But seriously, the root cause of the regression is the web and its associated limitations, quirks, and bad habits.

For example, many web developers started out with eval() and maybe JSON which they thought was simple because it is text based and can be interactively experimented with in the browser console. They could “get started quickly” and they were “moving too fast” to think about codegen tooling, protocol efficiency, typing, or security. Doesn’t matter, they hooked up the form, push it to prod!

It’s a cycle that happens over and over in IT, a variant of the eternal September.

1 comments

You can mock the "moving fast" trope, but the truth is that moving fast has actually been very important for most web-related software development since the beginning.
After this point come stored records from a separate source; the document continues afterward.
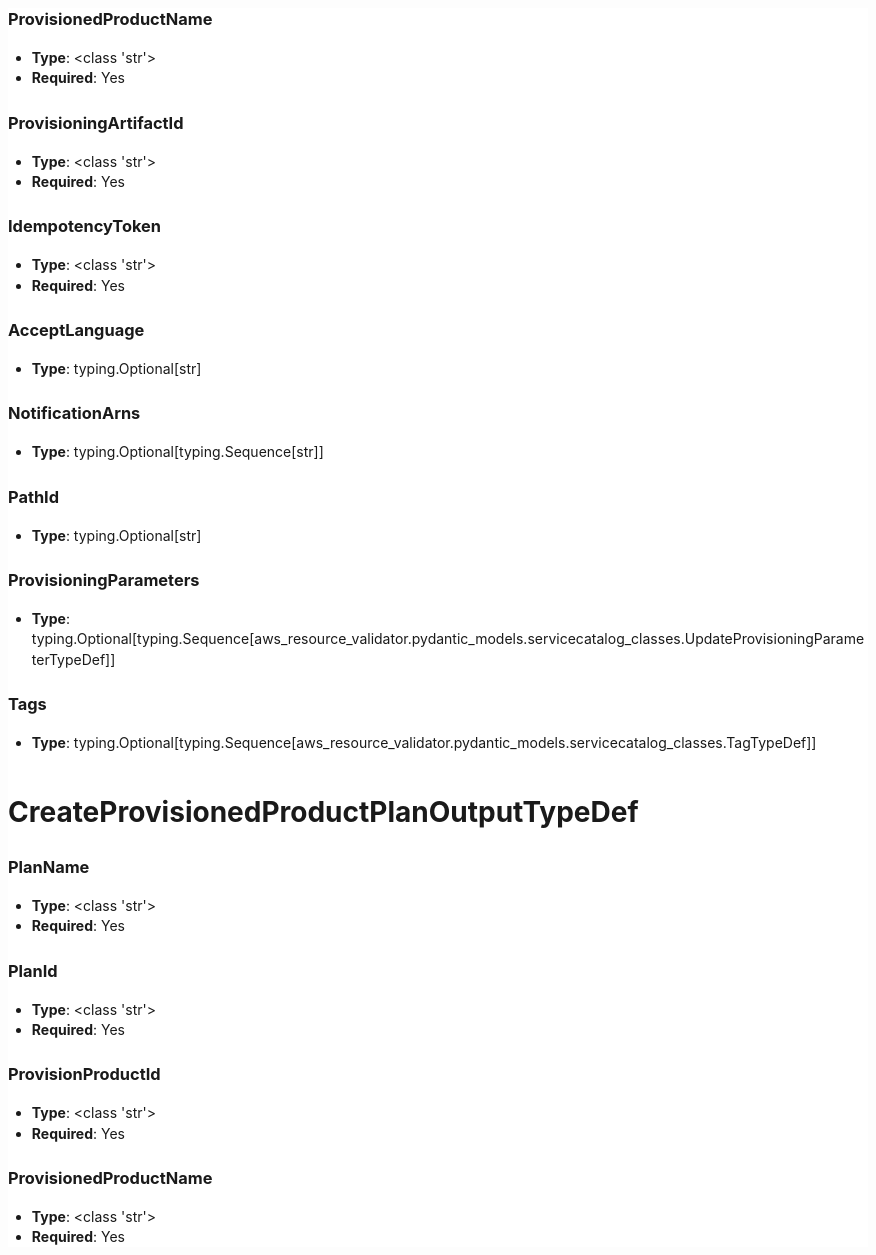 ### ProvisionedProductName
- **Type**: <class 'str'>
- **Required**: Yes

### ProvisioningArtifactId
- **Type**: <class 'str'>
- **Required**: Yes

### IdempotencyToken
- **Type**: <class 'str'>
- **Required**: Yes

### AcceptLanguage
- **Type**: typing.Optional[str]

### NotificationArns
- **Type**: typing.Optional[typing.Sequence[str]]

### PathId
- **Type**: typing.Optional[str]

### ProvisioningParameters
- **Type**: typing.Optional[typing.Sequence[aws_resource_validator.pydantic_models.servicecatalog_classes.UpdateProvisioningParameterTypeDef]]

### Tags
- **Type**: typing.Optional[typing.Sequence[aws_resource_validator.pydantic_models.servicecatalog_classes.TagTypeDef]]


# CreateProvisionedProductPlanOutputTypeDef

### PlanName
- **Type**: <class 'str'>
- **Required**: Yes

### PlanId
- **Type**: <class 'str'>
- **Required**: Yes

### ProvisionProductId
- **Type**: <class 'str'>
- **Required**: Yes

### ProvisionedProductName
- **Type**: <class 'str'>
- **Required**: Yes
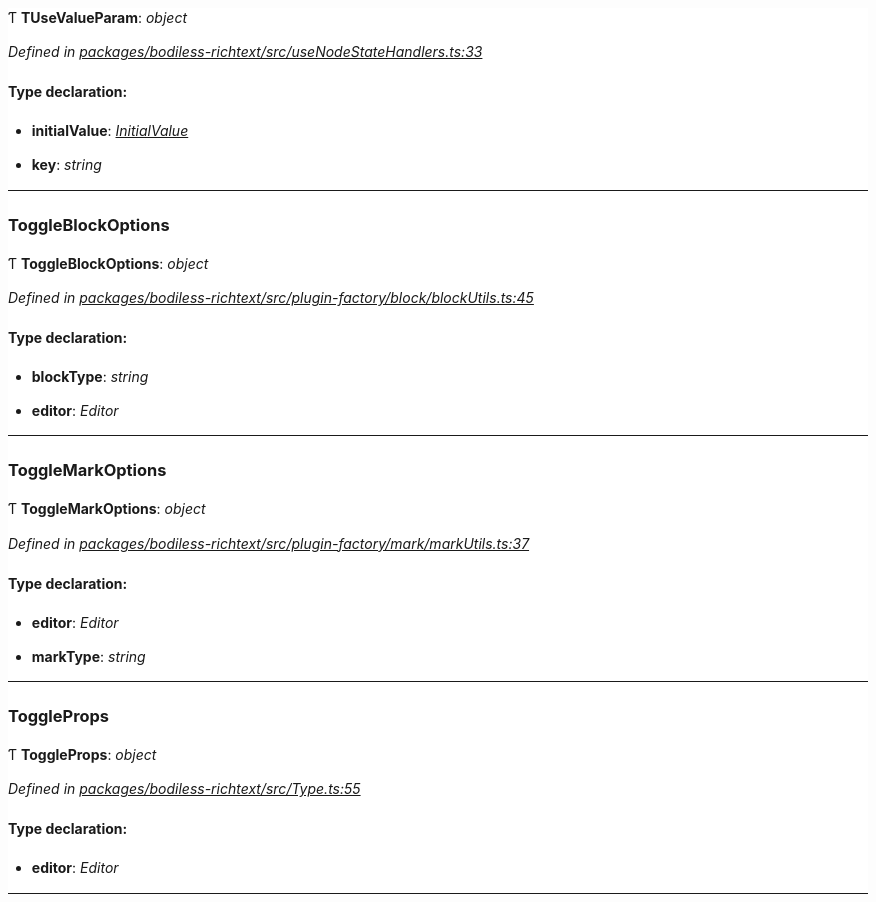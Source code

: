 Ƭ **TUseValueParam**: *object*

*Defined in [packages/bodiless-richtext/src/useNodeStateHandlers.ts:33](https://github.com/johnsonandjohnson/Bodiless-JS/blob/5073a9f1/packages/bodiless-richtext/src/useNodeStateHandlers.ts#L33)*

#### Type declaration:

* **initialValue**: *[InitialValue](globals.md#initialvalue)*

* **key**: *string*

___

###  ToggleBlockOptions

Ƭ **ToggleBlockOptions**: *object*

*Defined in [packages/bodiless-richtext/src/plugin-factory/block/blockUtils.ts:45](https://github.com/johnsonandjohnson/Bodiless-JS/blob/5073a9f1/packages/bodiless-richtext/src/plugin-factory/block/blockUtils.ts#L45)*

#### Type declaration:

* **blockType**: *string*

* **editor**: *Editor*

___

###  ToggleMarkOptions

Ƭ **ToggleMarkOptions**: *object*

*Defined in [packages/bodiless-richtext/src/plugin-factory/mark/markUtils.ts:37](https://github.com/johnsonandjohnson/Bodiless-JS/blob/5073a9f1/packages/bodiless-richtext/src/plugin-factory/mark/markUtils.ts#L37)*

#### Type declaration:

* **editor**: *Editor*

* **markType**: *string*

___

###  ToggleProps

Ƭ **ToggleProps**: *object*

*Defined in [packages/bodiless-richtext/src/Type.ts:55](https://github.com/johnsonandjohnson/Bodiless-JS/blob/5073a9f1/packages/bodiless-richtext/src/Type.ts#L55)*

#### Type declaration:

* **editor**: *Editor*

___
The reason is that the web is a super-competitive environment where the speed of experimentation and adaptation wins most of the time - even if we, as engineers, might not like that.
The problem is that the "fast" part is in quotes because it's glacially slow as soon as you get past the initial MVP or demo.

I see this idiocy everywhere, to the point that many clouds are now advertising "Day 2 operations" like it's a new thing to be doing things for more than one day.

Everywhere you turn, it's: "Get started quick", "Quickstart", "Deploy to <cloud>!", etc...

What do you do after deployment is... crickets chirping, wolves howling, and a tumble weed rolling slowly past.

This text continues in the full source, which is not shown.